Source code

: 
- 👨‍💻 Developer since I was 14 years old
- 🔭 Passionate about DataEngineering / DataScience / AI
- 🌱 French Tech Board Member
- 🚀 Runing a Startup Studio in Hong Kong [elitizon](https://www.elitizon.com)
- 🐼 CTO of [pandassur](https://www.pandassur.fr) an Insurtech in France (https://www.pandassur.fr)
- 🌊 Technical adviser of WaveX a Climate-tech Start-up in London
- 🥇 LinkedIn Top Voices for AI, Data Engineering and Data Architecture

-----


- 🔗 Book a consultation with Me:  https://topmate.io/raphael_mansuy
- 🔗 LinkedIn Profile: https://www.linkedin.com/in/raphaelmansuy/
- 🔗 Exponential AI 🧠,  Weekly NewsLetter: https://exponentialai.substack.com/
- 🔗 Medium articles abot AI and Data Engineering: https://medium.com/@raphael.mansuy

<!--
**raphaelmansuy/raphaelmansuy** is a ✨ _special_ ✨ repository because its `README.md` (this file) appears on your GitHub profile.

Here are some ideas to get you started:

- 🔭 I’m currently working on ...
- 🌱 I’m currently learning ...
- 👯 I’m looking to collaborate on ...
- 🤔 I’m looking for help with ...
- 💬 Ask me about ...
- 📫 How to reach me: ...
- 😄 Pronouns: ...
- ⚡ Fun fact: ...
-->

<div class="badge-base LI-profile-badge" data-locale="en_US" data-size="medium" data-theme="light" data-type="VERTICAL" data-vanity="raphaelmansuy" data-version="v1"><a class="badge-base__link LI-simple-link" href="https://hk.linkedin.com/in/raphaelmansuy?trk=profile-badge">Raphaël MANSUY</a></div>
□ □ □
== TRY IT ==
Each record is to be transcribed exactly and in full.

== RESPONSE TO THE EXERCISE ==
Source code

: 
- 👨‍💻 Developer since I was 14 years old
- 🔭 Passionate about DataEngineering / DataScience / AI
- 🌱 French Tech Board Member
- 🚀 Runing a Startup Studio in Hong Kong [elitizon](https://www.elitizon.com)
- 🐼 CTO of [pandassur](https://www.pandassur.fr) an Insurtech in France (https://www.pandassur.fr)
- 🌊 Technical adviser of WaveX a Climate-tech Start-up in London
- 🥇 LinkedIn Top Voices for AI, Data Engineering and Data Architecture

-----


- 🔗 Book a consultation with Me:  https://topmate.io/raphael_mansuy
- 🔗 LinkedIn Profile: https://www.linkedin.com/in/raphaelmansuy/
- 🔗 Exponential AI 🧠,  Weekly NewsLetter: https://exponentialai.substack.com/
- 🔗 Medium articles abot AI and Data Engineering: https://medium.com/@raphael.mansuy

<!--
**raphaelmansuy/raphaelmansuy** is a ✨ _special_ ✨ repository because its `README.md` (this file) appears on your GitHub profile.

Here are some ideas to get you started:

- 🔭 I’m currently working on ...
- 🌱 I’m currently learning ...
- 👯 I’m looking to collaborate on ...
- 🤔 I’m looking for help with ...
- 💬 Ask me about ...
- 📫 How to reach me: ...
- 😄 Pronouns: ...
- ⚡ Fun fact: ...
-->

<div class="badge-base LI-profile-badge" data-locale="en_US" data-size="medium" data-theme="light" data-type="VERTICAL" data-vanity="raphaelmansuy" data-version="v1"><a class="badge-base__link LI-simple-link" href="https://hk.linkedin.com/in/raphaelmansuy?trk=profile-badge">Raphaël MANSUY</a></div>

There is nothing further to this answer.